• [Problem description]:
Look through the material below. Return exactly the lines from the one with "## Available Options" through the one with "the coffee-making process.", both included.

• [Supplied data]:

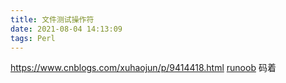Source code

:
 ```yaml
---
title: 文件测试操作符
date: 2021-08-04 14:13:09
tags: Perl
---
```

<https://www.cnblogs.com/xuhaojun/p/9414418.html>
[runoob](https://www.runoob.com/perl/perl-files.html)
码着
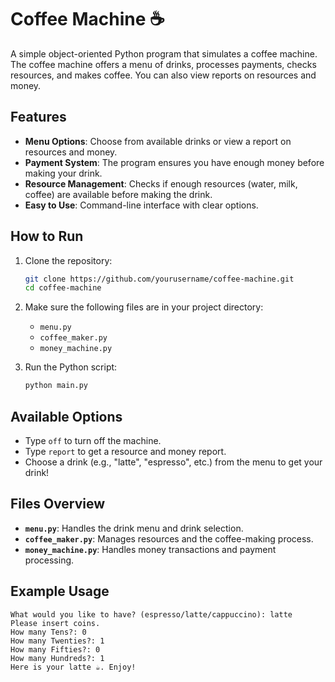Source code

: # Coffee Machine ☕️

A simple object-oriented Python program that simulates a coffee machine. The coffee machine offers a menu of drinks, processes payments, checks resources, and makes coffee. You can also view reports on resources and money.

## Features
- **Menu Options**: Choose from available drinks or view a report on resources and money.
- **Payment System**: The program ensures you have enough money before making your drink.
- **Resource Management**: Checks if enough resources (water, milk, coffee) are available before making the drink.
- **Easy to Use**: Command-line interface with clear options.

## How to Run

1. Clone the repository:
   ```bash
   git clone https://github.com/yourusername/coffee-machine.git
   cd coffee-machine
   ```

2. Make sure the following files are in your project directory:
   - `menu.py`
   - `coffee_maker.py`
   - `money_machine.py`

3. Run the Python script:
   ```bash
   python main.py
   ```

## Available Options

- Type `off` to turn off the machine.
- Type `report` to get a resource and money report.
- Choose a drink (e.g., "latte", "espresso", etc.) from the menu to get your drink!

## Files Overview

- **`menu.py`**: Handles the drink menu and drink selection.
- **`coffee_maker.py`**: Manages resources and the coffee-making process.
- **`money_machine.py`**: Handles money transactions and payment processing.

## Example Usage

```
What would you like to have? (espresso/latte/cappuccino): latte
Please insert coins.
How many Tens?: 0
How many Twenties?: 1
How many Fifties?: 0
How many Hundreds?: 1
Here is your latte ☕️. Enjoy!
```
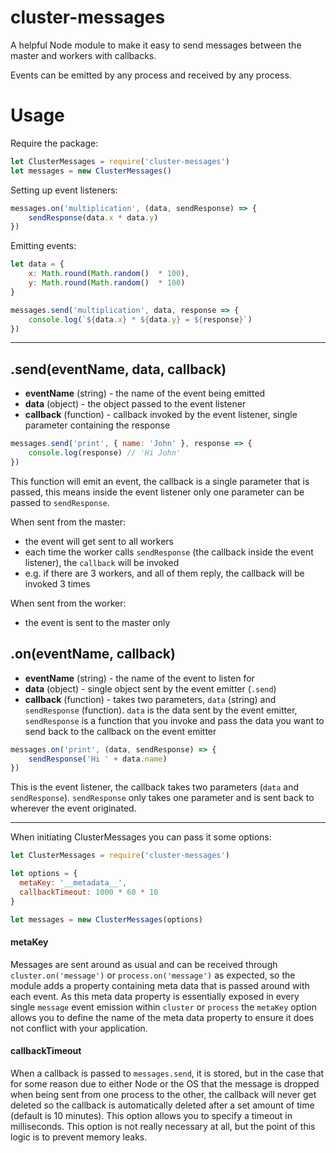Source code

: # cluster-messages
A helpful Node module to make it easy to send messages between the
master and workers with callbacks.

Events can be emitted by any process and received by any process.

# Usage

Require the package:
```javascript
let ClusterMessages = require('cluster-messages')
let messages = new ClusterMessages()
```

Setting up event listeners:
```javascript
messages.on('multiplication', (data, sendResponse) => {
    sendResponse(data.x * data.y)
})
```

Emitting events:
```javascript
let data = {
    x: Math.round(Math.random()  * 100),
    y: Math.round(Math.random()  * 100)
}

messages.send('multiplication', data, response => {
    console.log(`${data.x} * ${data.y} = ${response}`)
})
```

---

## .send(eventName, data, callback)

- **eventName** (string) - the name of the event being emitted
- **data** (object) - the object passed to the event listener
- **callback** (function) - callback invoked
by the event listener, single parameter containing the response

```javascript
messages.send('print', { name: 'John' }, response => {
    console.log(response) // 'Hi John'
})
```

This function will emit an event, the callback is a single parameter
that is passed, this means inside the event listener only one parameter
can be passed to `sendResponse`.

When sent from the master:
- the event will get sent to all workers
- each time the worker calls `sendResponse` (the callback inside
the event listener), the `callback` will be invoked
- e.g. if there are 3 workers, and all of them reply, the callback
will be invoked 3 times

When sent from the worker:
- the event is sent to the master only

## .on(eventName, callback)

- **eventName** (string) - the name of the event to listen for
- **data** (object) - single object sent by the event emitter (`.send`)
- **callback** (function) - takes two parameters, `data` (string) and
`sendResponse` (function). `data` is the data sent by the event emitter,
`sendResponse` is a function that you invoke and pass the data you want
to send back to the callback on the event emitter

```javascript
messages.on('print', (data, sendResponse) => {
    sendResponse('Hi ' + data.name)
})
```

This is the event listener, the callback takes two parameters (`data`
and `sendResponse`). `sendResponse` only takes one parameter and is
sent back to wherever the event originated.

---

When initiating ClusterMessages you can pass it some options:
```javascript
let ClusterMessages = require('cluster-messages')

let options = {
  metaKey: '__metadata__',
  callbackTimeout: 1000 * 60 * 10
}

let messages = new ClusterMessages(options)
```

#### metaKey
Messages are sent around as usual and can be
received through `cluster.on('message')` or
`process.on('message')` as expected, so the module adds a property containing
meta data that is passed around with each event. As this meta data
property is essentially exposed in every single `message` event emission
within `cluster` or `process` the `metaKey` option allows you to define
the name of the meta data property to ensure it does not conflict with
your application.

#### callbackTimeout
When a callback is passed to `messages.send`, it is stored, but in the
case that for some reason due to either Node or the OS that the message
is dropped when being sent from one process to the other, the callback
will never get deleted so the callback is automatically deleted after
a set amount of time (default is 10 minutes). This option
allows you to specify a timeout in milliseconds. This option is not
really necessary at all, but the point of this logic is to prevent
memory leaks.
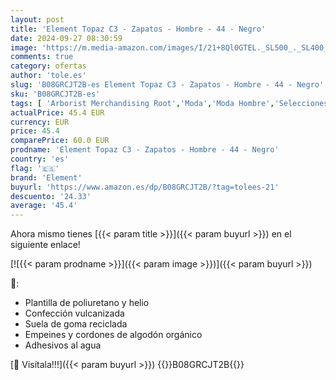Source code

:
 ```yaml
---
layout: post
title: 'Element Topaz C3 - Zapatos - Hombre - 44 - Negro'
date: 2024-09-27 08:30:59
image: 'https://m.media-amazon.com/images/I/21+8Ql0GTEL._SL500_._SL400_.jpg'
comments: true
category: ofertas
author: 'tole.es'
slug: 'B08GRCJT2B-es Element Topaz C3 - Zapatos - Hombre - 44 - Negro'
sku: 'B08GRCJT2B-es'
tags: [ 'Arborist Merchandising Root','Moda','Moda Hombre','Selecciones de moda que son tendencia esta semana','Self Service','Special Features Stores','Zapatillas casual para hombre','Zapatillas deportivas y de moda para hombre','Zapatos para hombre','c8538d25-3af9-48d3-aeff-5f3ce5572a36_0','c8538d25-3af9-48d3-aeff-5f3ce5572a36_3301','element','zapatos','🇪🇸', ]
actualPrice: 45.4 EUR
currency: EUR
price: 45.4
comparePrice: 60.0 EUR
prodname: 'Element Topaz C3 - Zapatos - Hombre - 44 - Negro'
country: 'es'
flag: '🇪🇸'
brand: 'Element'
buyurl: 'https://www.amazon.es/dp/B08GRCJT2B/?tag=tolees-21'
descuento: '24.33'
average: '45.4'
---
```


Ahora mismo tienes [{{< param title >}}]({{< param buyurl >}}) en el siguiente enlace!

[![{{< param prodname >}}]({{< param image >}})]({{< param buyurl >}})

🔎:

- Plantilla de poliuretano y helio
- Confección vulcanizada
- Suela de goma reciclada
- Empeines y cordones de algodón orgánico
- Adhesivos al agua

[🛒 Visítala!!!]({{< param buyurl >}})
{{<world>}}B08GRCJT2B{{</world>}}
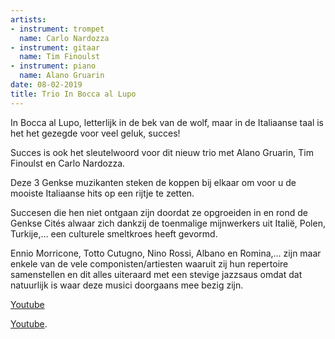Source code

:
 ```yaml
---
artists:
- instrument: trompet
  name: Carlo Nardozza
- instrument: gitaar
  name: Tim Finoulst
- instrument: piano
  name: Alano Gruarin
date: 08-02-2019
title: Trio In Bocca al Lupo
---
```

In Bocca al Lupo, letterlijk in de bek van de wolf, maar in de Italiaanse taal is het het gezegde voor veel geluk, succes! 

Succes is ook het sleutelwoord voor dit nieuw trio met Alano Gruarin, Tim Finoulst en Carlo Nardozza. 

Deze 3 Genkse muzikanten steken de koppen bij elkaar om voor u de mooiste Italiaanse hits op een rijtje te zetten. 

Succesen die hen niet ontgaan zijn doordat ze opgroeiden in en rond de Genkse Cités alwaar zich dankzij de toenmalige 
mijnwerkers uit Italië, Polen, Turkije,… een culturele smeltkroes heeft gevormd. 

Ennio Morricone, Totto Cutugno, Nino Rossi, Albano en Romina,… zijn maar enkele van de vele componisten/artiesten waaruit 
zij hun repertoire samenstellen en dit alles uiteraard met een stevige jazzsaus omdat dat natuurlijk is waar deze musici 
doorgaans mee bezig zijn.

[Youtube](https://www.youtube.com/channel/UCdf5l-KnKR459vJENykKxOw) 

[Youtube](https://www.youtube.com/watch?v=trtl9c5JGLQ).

--

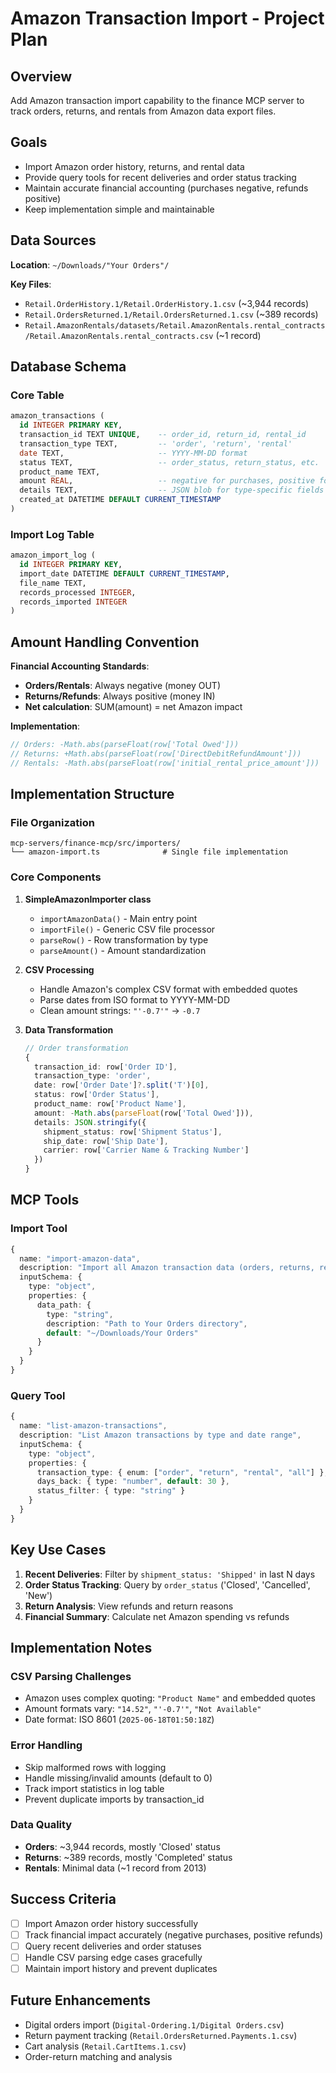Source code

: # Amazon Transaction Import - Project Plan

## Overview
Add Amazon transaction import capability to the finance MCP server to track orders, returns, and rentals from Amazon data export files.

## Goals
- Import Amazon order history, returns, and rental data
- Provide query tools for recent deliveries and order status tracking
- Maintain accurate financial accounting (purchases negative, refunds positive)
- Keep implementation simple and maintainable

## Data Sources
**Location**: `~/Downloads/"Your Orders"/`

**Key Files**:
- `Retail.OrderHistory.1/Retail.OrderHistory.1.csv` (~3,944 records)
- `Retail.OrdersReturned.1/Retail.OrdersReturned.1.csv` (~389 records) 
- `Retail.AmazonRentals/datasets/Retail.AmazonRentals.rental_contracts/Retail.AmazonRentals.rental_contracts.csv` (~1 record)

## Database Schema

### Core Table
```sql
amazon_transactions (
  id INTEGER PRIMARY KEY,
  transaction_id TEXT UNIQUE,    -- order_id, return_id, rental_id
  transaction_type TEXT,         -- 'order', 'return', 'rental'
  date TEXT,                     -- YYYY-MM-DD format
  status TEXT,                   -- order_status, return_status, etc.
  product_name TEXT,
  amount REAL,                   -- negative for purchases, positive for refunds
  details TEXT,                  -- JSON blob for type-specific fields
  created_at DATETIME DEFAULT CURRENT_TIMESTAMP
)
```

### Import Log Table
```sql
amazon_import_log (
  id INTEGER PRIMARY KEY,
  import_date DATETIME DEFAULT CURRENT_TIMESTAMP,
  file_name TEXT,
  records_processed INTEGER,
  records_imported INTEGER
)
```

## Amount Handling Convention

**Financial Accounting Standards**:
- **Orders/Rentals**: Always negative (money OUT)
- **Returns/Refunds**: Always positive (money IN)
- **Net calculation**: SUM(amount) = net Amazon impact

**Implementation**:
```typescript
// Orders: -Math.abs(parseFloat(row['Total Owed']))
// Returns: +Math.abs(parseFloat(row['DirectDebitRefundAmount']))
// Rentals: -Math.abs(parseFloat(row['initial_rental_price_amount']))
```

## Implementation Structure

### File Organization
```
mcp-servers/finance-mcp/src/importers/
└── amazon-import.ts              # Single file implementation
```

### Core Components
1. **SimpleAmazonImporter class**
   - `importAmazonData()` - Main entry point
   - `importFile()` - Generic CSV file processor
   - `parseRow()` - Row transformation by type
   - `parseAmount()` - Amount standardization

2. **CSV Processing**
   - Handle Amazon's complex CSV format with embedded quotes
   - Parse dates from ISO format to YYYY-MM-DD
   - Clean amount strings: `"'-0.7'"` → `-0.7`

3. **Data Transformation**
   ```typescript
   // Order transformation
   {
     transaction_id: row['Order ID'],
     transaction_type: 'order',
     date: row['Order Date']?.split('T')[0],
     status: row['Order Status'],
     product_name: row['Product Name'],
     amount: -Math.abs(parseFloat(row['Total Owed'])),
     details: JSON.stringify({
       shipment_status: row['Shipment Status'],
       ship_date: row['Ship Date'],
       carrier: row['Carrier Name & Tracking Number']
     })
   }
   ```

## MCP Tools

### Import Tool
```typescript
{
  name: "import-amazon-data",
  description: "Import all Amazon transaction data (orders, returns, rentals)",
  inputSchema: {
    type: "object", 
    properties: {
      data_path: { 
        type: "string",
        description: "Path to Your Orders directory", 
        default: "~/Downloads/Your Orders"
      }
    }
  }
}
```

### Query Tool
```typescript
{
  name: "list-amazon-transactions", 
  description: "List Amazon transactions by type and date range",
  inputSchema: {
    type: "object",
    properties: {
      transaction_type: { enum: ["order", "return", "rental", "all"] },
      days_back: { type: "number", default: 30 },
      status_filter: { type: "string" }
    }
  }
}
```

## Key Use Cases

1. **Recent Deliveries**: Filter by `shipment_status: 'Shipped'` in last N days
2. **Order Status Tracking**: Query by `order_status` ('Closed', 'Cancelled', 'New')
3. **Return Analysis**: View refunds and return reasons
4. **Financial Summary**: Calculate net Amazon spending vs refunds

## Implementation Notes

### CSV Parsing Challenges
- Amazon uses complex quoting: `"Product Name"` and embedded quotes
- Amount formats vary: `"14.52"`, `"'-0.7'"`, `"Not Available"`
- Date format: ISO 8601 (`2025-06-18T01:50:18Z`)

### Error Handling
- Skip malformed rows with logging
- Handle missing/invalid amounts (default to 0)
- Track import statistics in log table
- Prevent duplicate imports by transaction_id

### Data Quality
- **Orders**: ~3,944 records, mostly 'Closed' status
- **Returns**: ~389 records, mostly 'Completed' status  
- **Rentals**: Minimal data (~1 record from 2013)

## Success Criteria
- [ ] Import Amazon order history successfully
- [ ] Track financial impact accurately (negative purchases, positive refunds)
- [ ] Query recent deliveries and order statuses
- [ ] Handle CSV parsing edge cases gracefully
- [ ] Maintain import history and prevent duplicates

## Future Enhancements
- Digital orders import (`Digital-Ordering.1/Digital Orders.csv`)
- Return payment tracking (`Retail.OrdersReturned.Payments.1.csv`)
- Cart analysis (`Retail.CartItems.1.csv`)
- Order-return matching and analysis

---

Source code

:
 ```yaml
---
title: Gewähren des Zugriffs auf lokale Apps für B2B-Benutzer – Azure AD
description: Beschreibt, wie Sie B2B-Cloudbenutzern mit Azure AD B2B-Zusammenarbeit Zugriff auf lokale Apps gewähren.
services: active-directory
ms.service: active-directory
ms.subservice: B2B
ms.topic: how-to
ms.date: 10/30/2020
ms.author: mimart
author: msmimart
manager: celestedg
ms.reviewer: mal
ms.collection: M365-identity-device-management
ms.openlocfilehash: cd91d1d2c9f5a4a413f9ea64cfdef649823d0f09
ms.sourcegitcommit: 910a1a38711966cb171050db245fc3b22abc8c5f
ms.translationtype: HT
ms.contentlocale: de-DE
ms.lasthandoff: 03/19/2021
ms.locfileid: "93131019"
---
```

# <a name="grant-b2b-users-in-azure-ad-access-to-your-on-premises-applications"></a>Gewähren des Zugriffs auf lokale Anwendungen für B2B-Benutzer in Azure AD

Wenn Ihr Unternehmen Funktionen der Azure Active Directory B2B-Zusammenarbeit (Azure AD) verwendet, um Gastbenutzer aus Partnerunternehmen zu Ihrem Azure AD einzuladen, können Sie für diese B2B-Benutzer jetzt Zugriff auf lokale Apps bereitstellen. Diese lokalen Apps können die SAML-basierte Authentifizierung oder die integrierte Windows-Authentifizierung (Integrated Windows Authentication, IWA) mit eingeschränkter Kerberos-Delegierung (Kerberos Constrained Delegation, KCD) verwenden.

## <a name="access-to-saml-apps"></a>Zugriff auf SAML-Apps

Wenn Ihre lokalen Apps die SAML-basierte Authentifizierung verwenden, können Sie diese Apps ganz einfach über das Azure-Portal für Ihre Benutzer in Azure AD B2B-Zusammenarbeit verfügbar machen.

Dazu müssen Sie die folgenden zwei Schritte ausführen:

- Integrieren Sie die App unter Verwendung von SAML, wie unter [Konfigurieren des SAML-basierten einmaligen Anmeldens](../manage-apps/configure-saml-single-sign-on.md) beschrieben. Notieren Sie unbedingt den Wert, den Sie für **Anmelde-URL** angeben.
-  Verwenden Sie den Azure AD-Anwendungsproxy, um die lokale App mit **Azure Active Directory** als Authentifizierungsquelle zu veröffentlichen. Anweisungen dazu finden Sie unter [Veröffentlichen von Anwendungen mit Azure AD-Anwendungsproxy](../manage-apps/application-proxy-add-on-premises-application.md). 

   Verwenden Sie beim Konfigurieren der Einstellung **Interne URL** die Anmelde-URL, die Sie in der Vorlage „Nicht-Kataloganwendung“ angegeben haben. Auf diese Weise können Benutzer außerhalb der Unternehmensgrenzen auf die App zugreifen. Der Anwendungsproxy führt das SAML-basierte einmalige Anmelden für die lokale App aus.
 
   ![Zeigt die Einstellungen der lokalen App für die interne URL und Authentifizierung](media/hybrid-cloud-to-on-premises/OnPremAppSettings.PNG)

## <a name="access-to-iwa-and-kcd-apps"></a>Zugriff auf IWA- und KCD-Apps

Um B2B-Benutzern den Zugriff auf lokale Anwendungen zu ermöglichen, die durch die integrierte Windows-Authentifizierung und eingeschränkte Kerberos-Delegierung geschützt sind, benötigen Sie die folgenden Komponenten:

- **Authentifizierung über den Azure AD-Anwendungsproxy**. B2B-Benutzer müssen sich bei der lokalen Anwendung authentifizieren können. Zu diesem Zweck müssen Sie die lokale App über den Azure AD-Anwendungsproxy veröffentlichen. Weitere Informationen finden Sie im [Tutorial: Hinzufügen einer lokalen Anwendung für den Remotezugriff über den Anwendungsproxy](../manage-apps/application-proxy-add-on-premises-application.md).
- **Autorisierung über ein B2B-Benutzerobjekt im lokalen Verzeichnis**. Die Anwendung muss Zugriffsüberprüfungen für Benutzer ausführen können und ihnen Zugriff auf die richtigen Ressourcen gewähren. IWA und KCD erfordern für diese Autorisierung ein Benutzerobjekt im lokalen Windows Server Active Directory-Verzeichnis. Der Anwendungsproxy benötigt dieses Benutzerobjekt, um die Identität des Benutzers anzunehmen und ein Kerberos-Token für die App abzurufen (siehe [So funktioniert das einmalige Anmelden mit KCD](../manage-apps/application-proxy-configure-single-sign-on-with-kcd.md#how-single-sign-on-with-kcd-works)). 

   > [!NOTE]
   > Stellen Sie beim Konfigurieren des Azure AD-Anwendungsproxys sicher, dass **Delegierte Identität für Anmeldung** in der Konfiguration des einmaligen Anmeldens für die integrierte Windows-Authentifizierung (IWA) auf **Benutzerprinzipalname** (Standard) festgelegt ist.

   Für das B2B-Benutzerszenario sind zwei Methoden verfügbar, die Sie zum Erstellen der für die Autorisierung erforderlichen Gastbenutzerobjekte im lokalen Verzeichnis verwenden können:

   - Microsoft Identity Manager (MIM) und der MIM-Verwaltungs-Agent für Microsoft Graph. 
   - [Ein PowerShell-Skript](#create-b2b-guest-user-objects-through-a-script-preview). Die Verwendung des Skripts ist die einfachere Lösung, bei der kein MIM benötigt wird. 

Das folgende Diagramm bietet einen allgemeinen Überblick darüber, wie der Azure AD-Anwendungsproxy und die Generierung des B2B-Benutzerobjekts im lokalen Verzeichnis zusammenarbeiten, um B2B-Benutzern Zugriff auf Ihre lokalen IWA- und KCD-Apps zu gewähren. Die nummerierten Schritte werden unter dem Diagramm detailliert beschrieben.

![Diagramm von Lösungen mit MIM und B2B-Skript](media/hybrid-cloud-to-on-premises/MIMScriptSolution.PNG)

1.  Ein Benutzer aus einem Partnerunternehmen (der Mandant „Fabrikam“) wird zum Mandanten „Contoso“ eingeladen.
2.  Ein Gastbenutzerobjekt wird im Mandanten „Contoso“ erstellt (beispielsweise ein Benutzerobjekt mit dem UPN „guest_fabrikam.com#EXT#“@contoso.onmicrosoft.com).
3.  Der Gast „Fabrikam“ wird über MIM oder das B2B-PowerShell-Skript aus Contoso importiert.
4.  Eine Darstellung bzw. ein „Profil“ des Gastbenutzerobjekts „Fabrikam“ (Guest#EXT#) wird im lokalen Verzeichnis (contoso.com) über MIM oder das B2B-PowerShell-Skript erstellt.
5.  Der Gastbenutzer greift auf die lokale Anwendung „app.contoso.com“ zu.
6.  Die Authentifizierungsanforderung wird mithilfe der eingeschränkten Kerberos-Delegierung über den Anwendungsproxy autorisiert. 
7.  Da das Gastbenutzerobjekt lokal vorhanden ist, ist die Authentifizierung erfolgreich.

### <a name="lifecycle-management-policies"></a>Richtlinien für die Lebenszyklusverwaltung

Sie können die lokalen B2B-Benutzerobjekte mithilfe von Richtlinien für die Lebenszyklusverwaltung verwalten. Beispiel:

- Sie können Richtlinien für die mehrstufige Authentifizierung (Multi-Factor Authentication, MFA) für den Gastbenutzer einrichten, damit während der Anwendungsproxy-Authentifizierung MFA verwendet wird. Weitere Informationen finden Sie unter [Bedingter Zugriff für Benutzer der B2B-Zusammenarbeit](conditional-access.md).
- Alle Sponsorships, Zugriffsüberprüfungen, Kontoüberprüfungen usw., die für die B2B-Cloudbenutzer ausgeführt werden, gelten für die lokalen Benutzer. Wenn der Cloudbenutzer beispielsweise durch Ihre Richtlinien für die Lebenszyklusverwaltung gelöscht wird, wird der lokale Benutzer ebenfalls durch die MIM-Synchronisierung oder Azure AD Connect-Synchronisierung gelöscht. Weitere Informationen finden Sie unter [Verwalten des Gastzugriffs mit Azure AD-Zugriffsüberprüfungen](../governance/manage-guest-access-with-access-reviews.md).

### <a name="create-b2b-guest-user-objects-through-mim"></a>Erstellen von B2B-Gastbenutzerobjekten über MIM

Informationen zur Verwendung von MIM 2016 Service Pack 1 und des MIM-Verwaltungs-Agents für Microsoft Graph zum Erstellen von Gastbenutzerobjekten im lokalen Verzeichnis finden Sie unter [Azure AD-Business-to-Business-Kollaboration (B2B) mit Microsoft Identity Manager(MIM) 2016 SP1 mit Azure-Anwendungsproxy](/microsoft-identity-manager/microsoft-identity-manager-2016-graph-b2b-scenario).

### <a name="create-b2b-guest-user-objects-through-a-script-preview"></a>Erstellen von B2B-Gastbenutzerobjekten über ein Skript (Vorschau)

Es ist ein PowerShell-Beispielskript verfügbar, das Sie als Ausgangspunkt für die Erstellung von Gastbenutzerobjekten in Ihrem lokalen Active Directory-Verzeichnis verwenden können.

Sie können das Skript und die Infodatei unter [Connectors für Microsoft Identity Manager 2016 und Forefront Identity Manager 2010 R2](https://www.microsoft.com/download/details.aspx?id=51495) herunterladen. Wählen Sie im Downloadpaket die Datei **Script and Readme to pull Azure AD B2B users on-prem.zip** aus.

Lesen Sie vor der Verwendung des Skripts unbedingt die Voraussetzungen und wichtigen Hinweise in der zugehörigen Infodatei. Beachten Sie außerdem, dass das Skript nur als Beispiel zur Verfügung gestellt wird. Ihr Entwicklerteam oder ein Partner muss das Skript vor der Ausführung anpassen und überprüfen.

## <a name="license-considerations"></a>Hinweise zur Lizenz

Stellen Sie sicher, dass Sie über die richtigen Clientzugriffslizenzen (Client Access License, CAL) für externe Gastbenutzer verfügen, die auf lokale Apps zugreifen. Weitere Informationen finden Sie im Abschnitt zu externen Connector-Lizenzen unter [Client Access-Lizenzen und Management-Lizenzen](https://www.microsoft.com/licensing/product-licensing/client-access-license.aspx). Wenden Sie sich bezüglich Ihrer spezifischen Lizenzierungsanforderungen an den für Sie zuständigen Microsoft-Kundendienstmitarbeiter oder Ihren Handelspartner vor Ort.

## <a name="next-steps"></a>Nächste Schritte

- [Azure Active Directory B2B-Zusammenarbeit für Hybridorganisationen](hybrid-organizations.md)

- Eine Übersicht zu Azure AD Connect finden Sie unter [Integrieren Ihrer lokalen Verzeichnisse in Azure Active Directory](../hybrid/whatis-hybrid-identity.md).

• [Exercise output]:
## Available Options

- Type `off` to turn off the machine.
- Type `report` to get a resource and money report.
- Choose a drink (e.g., "latte", "espresso", etc.) from the menu to get your drink!

## Files Overview

- **`menu.py`**: Handles the drink menu and drink selection.
- **`coffee_maker.py`**: Manages resources and the coffee-making process.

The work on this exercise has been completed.